Report each line of the listing that carries the word "velocidad".

= Beginning of Section =

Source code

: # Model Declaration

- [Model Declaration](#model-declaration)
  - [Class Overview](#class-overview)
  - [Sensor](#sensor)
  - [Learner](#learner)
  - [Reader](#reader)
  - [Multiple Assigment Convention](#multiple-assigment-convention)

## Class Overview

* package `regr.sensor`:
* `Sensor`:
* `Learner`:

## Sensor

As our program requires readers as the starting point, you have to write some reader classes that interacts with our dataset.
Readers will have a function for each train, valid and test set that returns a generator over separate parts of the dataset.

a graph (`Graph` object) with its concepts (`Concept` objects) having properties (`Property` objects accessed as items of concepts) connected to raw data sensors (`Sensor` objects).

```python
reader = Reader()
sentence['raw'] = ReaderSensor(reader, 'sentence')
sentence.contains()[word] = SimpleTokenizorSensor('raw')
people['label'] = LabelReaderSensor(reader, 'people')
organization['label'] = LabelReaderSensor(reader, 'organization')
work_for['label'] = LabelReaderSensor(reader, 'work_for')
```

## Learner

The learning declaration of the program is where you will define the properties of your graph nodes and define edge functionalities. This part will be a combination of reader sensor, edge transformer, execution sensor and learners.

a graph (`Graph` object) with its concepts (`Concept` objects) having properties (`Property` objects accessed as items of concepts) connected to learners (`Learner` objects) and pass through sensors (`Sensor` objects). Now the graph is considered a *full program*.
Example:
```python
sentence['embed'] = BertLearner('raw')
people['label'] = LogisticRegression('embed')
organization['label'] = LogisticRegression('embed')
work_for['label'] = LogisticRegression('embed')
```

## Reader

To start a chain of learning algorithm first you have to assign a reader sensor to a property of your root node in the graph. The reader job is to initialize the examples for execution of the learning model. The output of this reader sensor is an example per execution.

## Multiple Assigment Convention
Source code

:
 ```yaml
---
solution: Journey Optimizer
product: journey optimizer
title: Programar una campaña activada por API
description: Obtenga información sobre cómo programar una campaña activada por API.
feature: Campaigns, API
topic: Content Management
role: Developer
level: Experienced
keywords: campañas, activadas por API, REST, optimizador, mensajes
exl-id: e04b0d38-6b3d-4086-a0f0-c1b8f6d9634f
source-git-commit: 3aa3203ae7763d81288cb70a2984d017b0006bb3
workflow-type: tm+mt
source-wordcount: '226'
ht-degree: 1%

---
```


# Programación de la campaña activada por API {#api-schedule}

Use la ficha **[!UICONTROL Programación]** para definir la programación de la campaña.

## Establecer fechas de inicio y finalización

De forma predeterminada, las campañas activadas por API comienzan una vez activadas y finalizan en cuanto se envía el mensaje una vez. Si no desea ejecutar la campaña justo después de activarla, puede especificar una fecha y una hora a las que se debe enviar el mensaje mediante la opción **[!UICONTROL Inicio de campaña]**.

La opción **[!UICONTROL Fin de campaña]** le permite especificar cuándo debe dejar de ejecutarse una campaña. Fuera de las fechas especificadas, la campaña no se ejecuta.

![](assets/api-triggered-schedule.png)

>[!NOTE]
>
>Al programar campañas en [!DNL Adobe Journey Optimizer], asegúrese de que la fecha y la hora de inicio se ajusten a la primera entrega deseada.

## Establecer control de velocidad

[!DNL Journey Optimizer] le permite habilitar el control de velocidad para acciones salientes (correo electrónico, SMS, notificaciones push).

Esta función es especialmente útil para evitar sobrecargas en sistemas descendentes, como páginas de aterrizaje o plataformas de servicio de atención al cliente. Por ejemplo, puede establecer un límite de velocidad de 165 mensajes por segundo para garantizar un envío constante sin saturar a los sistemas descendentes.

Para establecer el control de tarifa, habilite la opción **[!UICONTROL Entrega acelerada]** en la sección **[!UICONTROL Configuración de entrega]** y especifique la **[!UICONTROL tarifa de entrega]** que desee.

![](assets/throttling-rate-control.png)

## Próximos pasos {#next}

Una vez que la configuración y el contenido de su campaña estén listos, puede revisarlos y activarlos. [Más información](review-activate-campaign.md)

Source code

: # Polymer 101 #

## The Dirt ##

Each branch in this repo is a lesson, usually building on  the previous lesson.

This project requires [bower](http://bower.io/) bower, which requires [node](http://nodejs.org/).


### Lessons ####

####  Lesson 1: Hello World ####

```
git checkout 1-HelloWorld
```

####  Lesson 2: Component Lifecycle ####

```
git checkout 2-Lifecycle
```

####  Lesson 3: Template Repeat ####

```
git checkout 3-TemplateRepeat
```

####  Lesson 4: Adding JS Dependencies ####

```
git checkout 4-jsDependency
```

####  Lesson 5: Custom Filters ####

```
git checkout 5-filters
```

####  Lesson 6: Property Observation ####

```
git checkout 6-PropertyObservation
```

= End of Section =

• WRITTEN REPLY
## Establecer control de velocidad
[!DNL Journey Optimizer] le permite habilitar el control de velocidad para acciones salientes (correo electrónico, SMS, notificaciones push).
Esta función es especialmente útil para evitar sobrecargas en sistemas descendentes, como páginas de aterrizaje o plataformas de servicio de atención al cliente. Por ejemplo, puede establecer un límite de velocidad de 165 mensajes por segundo para garantizar un envío constante sin saturar a los sistemas descendentes.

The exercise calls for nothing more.